START WORKING DATA
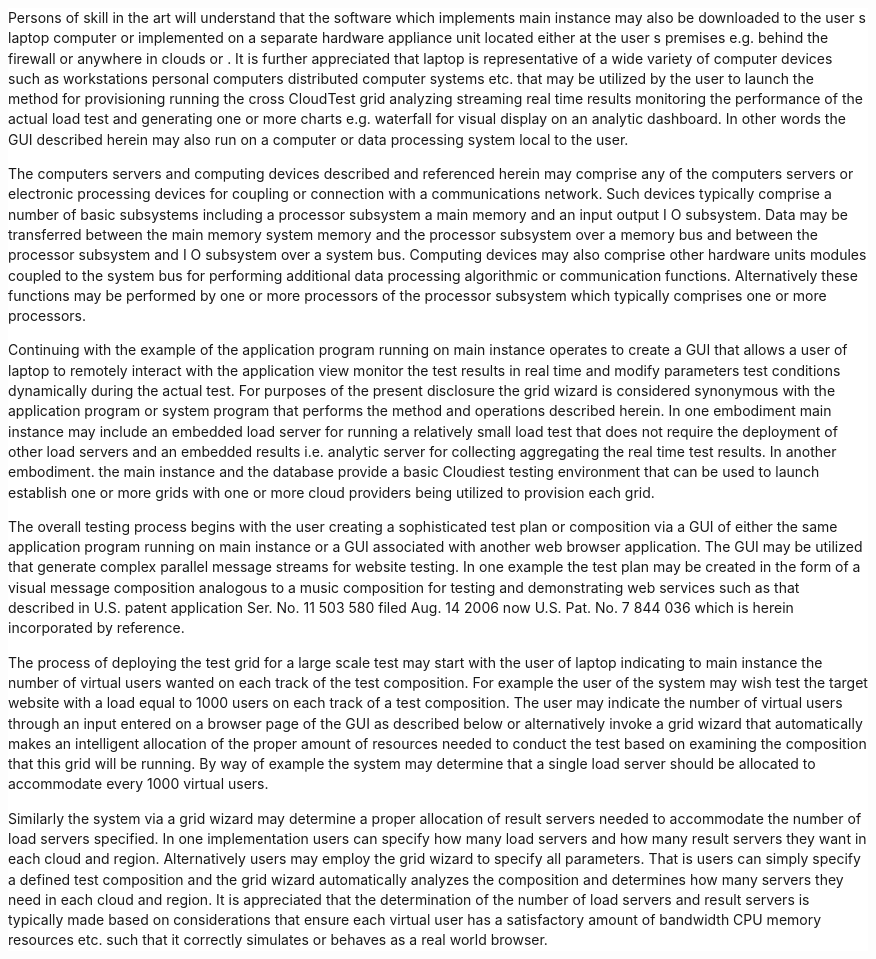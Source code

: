 Persons of skill in the art will understand that the software which implements main instance may also be downloaded to the user s laptop computer or implemented on a separate hardware appliance unit located either at the user s premises e.g. behind the firewall or anywhere in clouds or . It is further appreciated that laptop is representative of a wide variety of computer devices such as workstations personal computers distributed computer systems etc. that may be utilized by the user to launch the method for provisioning running the cross CloudTest grid analyzing streaming real time results monitoring the performance of the actual load test and generating one or more charts e.g. waterfall for visual display on an analytic dashboard. In other words the GUI described herein may also run on a computer or data processing system local to the user.

The computers servers and computing devices described and referenced herein may comprise any of the computers servers or electronic processing devices for coupling or connection with a communications network. Such devices typically comprise a number of basic subsystems including a processor subsystem a main memory and an input output I O subsystem. Data may be transferred between the main memory system memory and the processor subsystem over a memory bus and between the processor subsystem and I O subsystem over a system bus. Computing devices may also comprise other hardware units modules coupled to the system bus for performing additional data processing algorithmic or communication functions. Alternatively these functions may be performed by one or more processors of the processor subsystem which typically comprises one or more processors.

Continuing with the example of the application program running on main instance operates to create a GUI that allows a user of laptop to remotely interact with the application view monitor the test results in real time and modify parameters test conditions dynamically during the actual test. For purposes of the present disclosure the grid wizard is considered synonymous with the application program or system program that performs the method and operations described herein. In one embodiment main instance may include an embedded load server for running a relatively small load test that does not require the deployment of other load servers and an embedded results i.e. analytic server for collecting aggregating the real time test results. In another embodiment. the main instance and the database provide a basic Cloudiest testing environment that can be used to launch establish one or more grids with one or more cloud providers being utilized to provision each grid.

The overall testing process begins with the user creating a sophisticated test plan or composition via a GUI of either the same application program running on main instance or a GUI associated with another web browser application. The GUI may be utilized that generate complex parallel message streams for website testing. In one example the test plan may be created in the form of a visual message composition analogous to a music composition for testing and demonstrating web services such as that described in U.S. patent application Ser. No. 11 503 580 filed Aug. 14 2006 now U.S. Pat. No. 7 844 036 which is herein incorporated by reference.

The process of deploying the test grid for a large scale test may start with the user of laptop indicating to main instance the number of virtual users wanted on each track of the test composition. For example the user of the system may wish test the target website with a load equal to 1000 users on each track of a test composition. The user may indicate the number of virtual users through an input entered on a browser page of the GUI as described below or alternatively invoke a grid wizard that automatically makes an intelligent allocation of the proper amount of resources needed to conduct the test based on examining the composition that this grid will be running. By way of example the system may determine that a single load server should be allocated to accommodate every 1000 virtual users.

Similarly the system via a grid wizard may determine a proper allocation of result servers needed to accommodate the number of load servers specified. In one implementation users can specify how many load servers and how many result servers they want in each cloud and region. Alternatively users may employ the grid wizard to specify all parameters. That is users can simply specify a defined test composition and the grid wizard automatically analyzes the composition and determines how many servers they need in each cloud and region. It is appreciated that the determination of the number of load servers and result servers is typically made based on considerations that ensure each virtual user has a satisfactory amount of bandwidth CPU memory resources etc. such that it correctly simulates or behaves as a real world browser.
END WORKING DATA
● **YOUR TASK**: Word for word, write out the full listing, leaving the pictures aside.

● **ANSWER SECTION**:
Source code

: Persons of skill in the art will understand that the software which implements main instance may also be downloaded to the user s laptop computer or implemented on a separate hardware appliance unit located either at the user s premises e.g. behind the firewall or anywhere in clouds or . It is further appreciated that laptop is representative of a wide variety of computer devices such as workstations personal computers distributed computer systems etc. that may be utilized by the user to launch the method for provisioning running the cross CloudTest grid analyzing streaming real time results monitoring the performance of the actual load test and generating one or more charts e.g. waterfall for visual display on an analytic dashboard. In other words the GUI described herein may also run on a computer or data processing system local to the user.

The computers servers and computing devices described and referenced herein may comprise any of the computers servers or electronic processing devices for coupling or connection with a communications network. Such devices typically comprise a number of basic subsystems including a processor subsystem a main memory and an input output I O subsystem. Data may be transferred between the main memory system memory and the processor subsystem over a memory bus and between the processor subsystem and I O subsystem over a system bus. Computing devices may also comprise other hardware units modules coupled to the system bus for performing additional data processing algorithmic or communication functions. Alternatively these functions may be performed by one or more processors of the processor subsystem which typically comprises one or more processors.

Continuing with the example of the application program running on main instance operates to create a GUI that allows a user of laptop to remotely interact with the application view monitor the test results in real time and modify parameters test conditions dynamically during the actual test. For purposes of the present disclosure the grid wizard is considered synonymous with the application program or system program that performs the method and operations described herein. In one embodiment main instance may include an embedded load server for running a relatively small load test that does not require the deployment of other load servers and an embedded results i.e. analytic server for collecting aggregating the real time test results. In another embodiment. the main instance and the database provide a basic Cloudiest testing environment that can be used to launch establish one or more grids with one or more cloud providers being utilized to provision each grid.

The overall testing process begins with the user creating a sophisticated test plan or composition via a GUI of either the same application program running on main instance or a GUI associated with another web browser application. The GUI may be utilized that generate complex parallel message streams for website testing. In one example the test plan may be created in the form of a visual message composition analogous to a music composition for testing and demonstrating web services such as that described in U.S. patent application Ser. No. 11 503 580 filed Aug. 14 2006 now U.S. Pat. No. 7 844 036 which is herein incorporated by reference.

The process of deploying the test grid for a large scale test may start with the user of laptop indicating to main instance the number of virtual users wanted on each track of the test composition. For example the user of the system may wish test the target website with a load equal to 1000 users on each track of a test composition. The user may indicate the number of virtual users through an input entered on a browser page of the GUI as described below or alternatively invoke a grid wizard that automatically makes an intelligent allocation of the proper amount of resources needed to conduct the test based on examining the composition that this grid will be running. By way of example the system may determine that a single load server should be allocated to accommodate every 1000 virtual users.

Similarly the system via a grid wizard may determine a proper allocation of result servers needed to accommodate the number of load servers specified. In one implementation users can specify how many load servers and how many result servers they want in each cloud and region. Alternatively users may employ the grid wizard to specify all parameters. That is users can simply specify a defined test composition and the grid wizard automatically analyzes the composition and determines how many servers they need in each cloud and region. It is appreciated that the determination of the number of load servers and result servers is typically made based on considerations that ensure each virtual user has a satisfactory amount of bandwidth CPU memory resources etc. such that it correctly simulates or behaves as a real world browser.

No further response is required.